Lou began to sing ‘Heroin’. Gerard slowly unwound, came to rest on the floor of the stage, and proceeded to light a candle and, in a kneeling position, slightly bent over, undid his belt. He pulled out a spoon from his back pocket, rolled
up his sleeve, heated the spoon over the flame of the candle, touched the spoon with what appeared to be a hypodermic needle (actually a lead pencil), wrapped the belt around his arm tightly, and began to flex his arm in a sweeping up-and-down motion. Then he pressed the “needle” into his arm, slowly rose and began to whirl frantically around the stage. Lou was in the high-pitched middle instrumental segment of the song. Behind the projector in the audience Paul Morrissey was explaining to a reporter that this is “a completely different kind of rock’n’roll”. Behind the other projector in the projection booth Andy Warhol was explaining the simultaneous showing of the movies to another reporter: “On the one screen you have a movie that takes an hour and a half. On the other screen you have a movie that takes an hour anda half. Except that … it takes longer than an hour anda half.” Below them, Gerard was lying full length on the stage staring blankly up at Lou Reed.
This was the beginning of a one-and-a-half-year collaboration between Warhol and The Velvet Underground that would shortly result in
The Exploding Plastic Inevitable, a
twelve person group (or team, as they saw themselves) that toured the States from 1966 halfway through 1967 changing the way people saw, heard and felt rock’n’roll in the US and subsequently the world. This first half of our book
Andy Warhol, Up-Tight
is the story of the formation of
The Exploding Plastic Inevitable
, which introduced The Velvet Underground in the States, and constituted Warhol’s major contribution to rock’n’roll. Before delineating its details, let’s step back and take a look at where the different members of the group came from and how they got together, since what each brought to the project puts the overall effect of the team into perspective.
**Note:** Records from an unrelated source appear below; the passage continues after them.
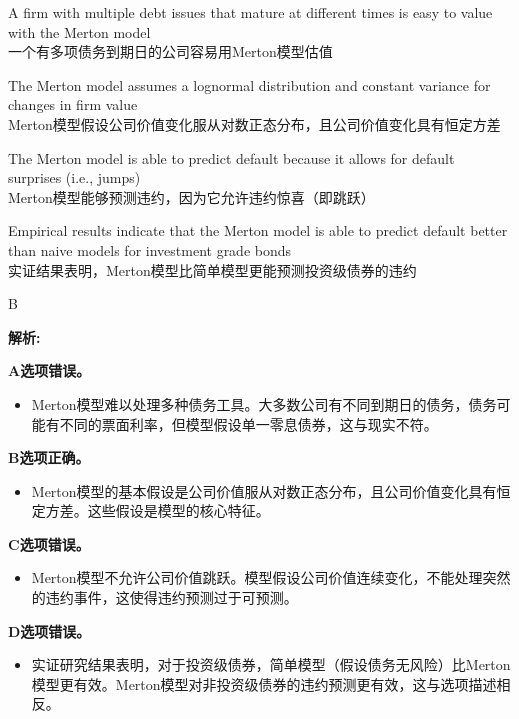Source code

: \documentclass{article}
\newenvironment{explanation}
{\textbf{解析:}\par}
{\par}
\begin{document}
\begin{choices}
    \item A firm with multiple debt issues that mature at different times is easy to value with the Merton model\\
    一个有多项债务到期日的公司容易用Merton模型估值
    \item The Merton model assumes a lognormal distribution and constant variance for changes in firm value\\
    Merton模型假设公司价值变化服从对数正态分布，且公司价值变化具有恒定方差
    \item The Merton model is able to predict default because it allows for default surprises (i.e., jumps)\\
    Merton模型能够预测违约，因为它允许违约惊喜（即跳跃）
    \item Empirical results indicate that the Merton model is able to predict default better than naive models for investment grade bonds\\
    实证结果表明，Merton模型比简单模型更能预测投资级债券的违约
\end{choices}

\begin{correctanswer}
    B
\end{correctanswer}

\begin{explanation}
    \textbf{A选项错误。}
    \begin{itemize}
        \item Merton模型难以处理多种债务工具。大多数公司有不同到期日的债务，债务可能有不同的票面利率，但模型假设单一零息债券，这与现实不符。
    \end{itemize}

    \textbf{B选项正确。}
    \begin{itemize}
        \item Merton模型的基本假设是公司价值服从对数正态分布，且公司价值变化具有恒定方差。这些假设是模型的核心特征。
    \end{itemize}

    \textbf{C选项错误。}
    \begin{itemize}
        \item Merton模型不允许公司价值跳跃。模型假设公司价值连续变化，不能处理突然的违约事件，这使得违约预测过于可预测。
    \end{itemize}

    \textbf{D选项错误。}
    \begin{itemize}
        \item 实证研究结果表明，对于投资级债券，简单模型（假设债务无风险）比Merton模型更有效。Merton模型对非投资级债券的违约预测更有效，这与选项描述相反。
    \end{itemize}
\end{explanation}
\end{document}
In the winter of 1965 Andy Warhol was working very fast and accurately through a series of changes that had made him into a media superstar. There wasn’t a week that went by that the newspapers or magazines didn’t carry a story about him.
Already famous for his pop paintings and his revolutionary movies, he was reaching a watershed in his highly successful collaboration with Edie Sedgwick. They had made eight movies together and Edie was the envy of every girl in town, but the pressures of the life she was leading weighed heavily upon her exotically unstable character. A growing involvement with Bob Dylan’s circle, where the manipulative use of acid and amphetamine did little to bolster her ego, was further debilitating her, and Warhol was finding it hard to continue the collaboration, even though he wanted to. Jonas Mekas had offered him a week at the Cinematheque and they’d decided to do an Edie Sedgwick Retrospective. Meanwhile Andy had temporarily stopped painting and was looking for new sources of income to support the movies which weren’t making any money yet. Paul Morrissey, who had just joined the factory, worked the sound and lights.
PAUL MORRISSEY:
“Do you remember the details of why The Velvet Underground was brought to the Factory and we bought them amplifiers? For the record, a famous Broadway producer called Michael Myerberg, who’d just done
Waiting For Godot
, invited Andy and I over to Sardi’s one night to make a deal. He was going to open up the first discotheque with an enormous dance floor in an airplane hangar in Queens. And he said he would pay Andy to come out there every night, with as many people like Edie Sedgwick as he wanted, to bring it publicity. I immediately said, ‘I have a better suggestion. There’s no real reason to just come out and sit there and get paid.’ (It wasn’t much money anyway.) ‘The only reason Andy will go is if he could be like Brian Epstein and present a group he managed.’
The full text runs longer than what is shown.